Campaign on social media to communalise Edwardes College issue
PESHAWAR: A vicious campaign has been launched in United Kingdom and on social media to communalise a prestigious educational institution by misleading the public and pre-empting the government’s attempt to regain its administrative control, say leaders of Christian community and legal experts.
“Those involved in the campaign to communalise an administrative issue of the prestigious Edwardes College Peshawar have personal stakes,” they say.
They say that some elements with vested interests have launched a campaign in the UK to spread disinformation among the Christian community by trying to portray the ongoing legal battle for the administrative control of the college as a religious issue.
“They are going around and telling those who care to listen that the KP government is out to nationalise the college. This is outrageous and patently wrong,” a legal expert said.
Officials approached for comments said that persons with vested interests and personal stakes were trying to mislead the people by misinterpreting and misrepresenting facts about the so-called ‘nationalisation’ of the century-old Edwardes College by the provincial government.
“Whosoever have launched the campaign of giving communal colour to the administrative issues in Edwardes College are not doing good with Christian community,” said MNA Jamshed Thomas.
He said that it was not a communal issue. He said that he had condemned the act at all forums as it could trigger unrest in the country and create a bad impression in the international community.
Bishop of Mardan, Rev Jimmy Mathew told Dawn that majority of the Christians in Pakistan and UK were unaware about the actual issue and therefore, believed whatever was fed to them by certain elements with vested interests.
The elements involved in disseminating disinformation were actually telling the people in UK that provincial government wanted to occupy the properties of the Edwardes College, he said.
However, he said, a few days ago, the provincial government in a high level meeting clarified that the property of the college would not be transferred or occupied by anyone in the name of nationalisation.
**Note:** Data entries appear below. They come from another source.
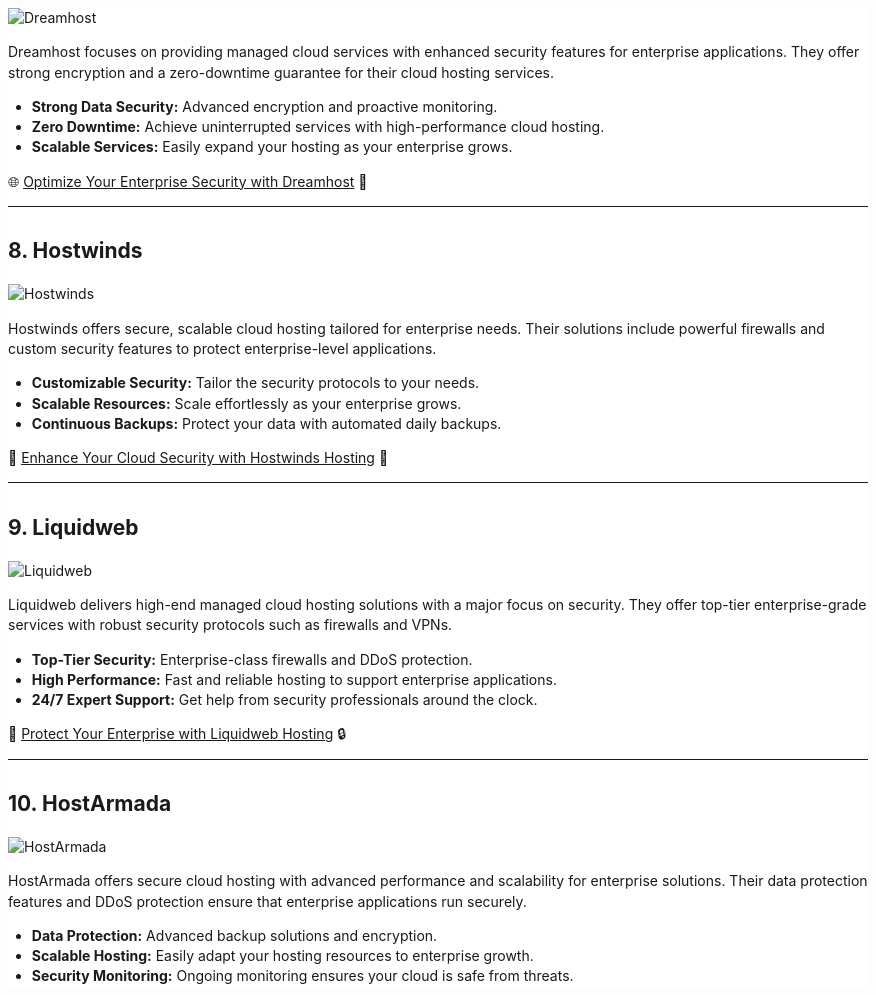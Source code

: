 ![Dreamhost](https://i.imgur.com/rXIg8ip.jpeg "Dreamhost Hosting")

Dreamhost focuses on providing managed cloud services with enhanced security features for enterprise applications. They offer strong encryption and a zero-downtime guarantee for their cloud hosting services.

- **Strong Data Security:** Advanced encryption and proactive monitoring.
- **Zero Downtime:** Achieve uninterrupted services with high-performance cloud hosting.
- **Scalable Services:** Easily expand your hosting as your enterprise grows.

🌐 [Optimize Your Enterprise Security with Dreamhost](https://snipitx.com/dreamhost-jy) 🔐

---

## 8. Hostwinds

![Hostwinds](https://i.imgur.com/53aSNXx.jpeg "Hostwinds Hosting")

Hostwinds offers secure, scalable cloud hosting tailored for enterprise needs. Their solutions include powerful firewalls and custom security features to protect enterprise-level applications.

- **Customizable Security:** Tailor the security protocols to your needs.
- **Scalable Resources:** Scale effortlessly as your enterprise grows.
- **Continuous Backups:** Protect your data with automated daily backups.

🌟 [Enhance Your Cloud Security with Hostwinds Hosting](https://snipitx.com/hostwinds-jy) 🚀

---

## 9. Liquidweb

![Liquidweb](https://i.imgur.com/4IvT9SC.jpeg "Liquidweb Hosting")

Liquidweb delivers high-end managed cloud hosting solutions with a major focus on security. They offer top-tier enterprise-grade services with robust security protocols such as firewalls and VPNs.

- **Top-Tier Security:** Enterprise-class firewalls and DDoS protection.
- **High Performance:** Fast and reliable hosting to support enterprise applications.
- **24/7 Expert Support:** Get help from security professionals around the clock.

🚀 [Protect Your Enterprise with Liquidweb Hosting](https://snipitx.com/liquidweb-jy) 🔒

---

## 10. HostArmada

![HostArmada](https://i.imgur.com/KFbdf3o.jpeg "HostArmada Hosting")

HostArmada offers secure cloud hosting with advanced performance and scalability for enterprise solutions. Their data protection features and DDoS protection ensure that enterprise applications run securely.

- **Data Protection:** Advanced backup solutions and encryption.
- **Scalable Hosting:** Easily adapt your hosting resources to enterprise growth.
- **Security Monitoring:** Ongoing monitoring ensures your cloud is safe from threats.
Giving communal impression abroad for personal interests would damage the image of the country, said Mr Thomas, who is also running Pakistani Lutheran Church Trust Association. “Creating state within a state is impossible,” he added.
He said that the people propagating communal issue were not thinking that they were playing with the future of the students and image of the country. “It’s unfortunate that our religious leaders having top positions are twisting realities to suit their own interests,” he added.
Diocese of Peshawar Bishop Humphrey Sarfaraz Peters told Dawn that no one would give communal colour to the issues of Edwardes College, nor the Christians would allow anyone to do so.
“We are against those elements, who are giving communal colour to the issues in Edwardes College,” he said. He added that they were fighting for their rights protected by the Constitution.
He said that problems would be created if government occupied properties of any community.
However, legal experts say that as per the “Privately Managed Schools and Colleges (Taking Over) Regulation, 1972”, Edwardes College qualified to be a privately managed college and by the expressed declaration of the regulation it stood ‘nationalised’ to the extent of administrative control only.
And thus, they say, the governor of Khyber Pakhtunkhwa (then NWFP) had notified a board of governors in January, 1974 and vested it with all administrative powers for the college. The regulation was accorded due protection by Article 269 of the Constitution.
The experts say that the government is bound by the exposition given by the Supreme Court of Pakistan in a civil appeal in 1981 that government could only take over the management of the educational institutions and not confiscate the property.
The college, they insist, would continue to be a property of the Church and it would continue to pay rent as per the agreement between Edwardes College, Peshawar and the Diocese of Peshawar.
“We just fail to understand where the ‘nationalisation’ issue has come from,” questioned an official when approached for comments. “This is very unfortunate that the name of a prestigious institution is being dragged through the mud by some elements for their own self interests,” he added.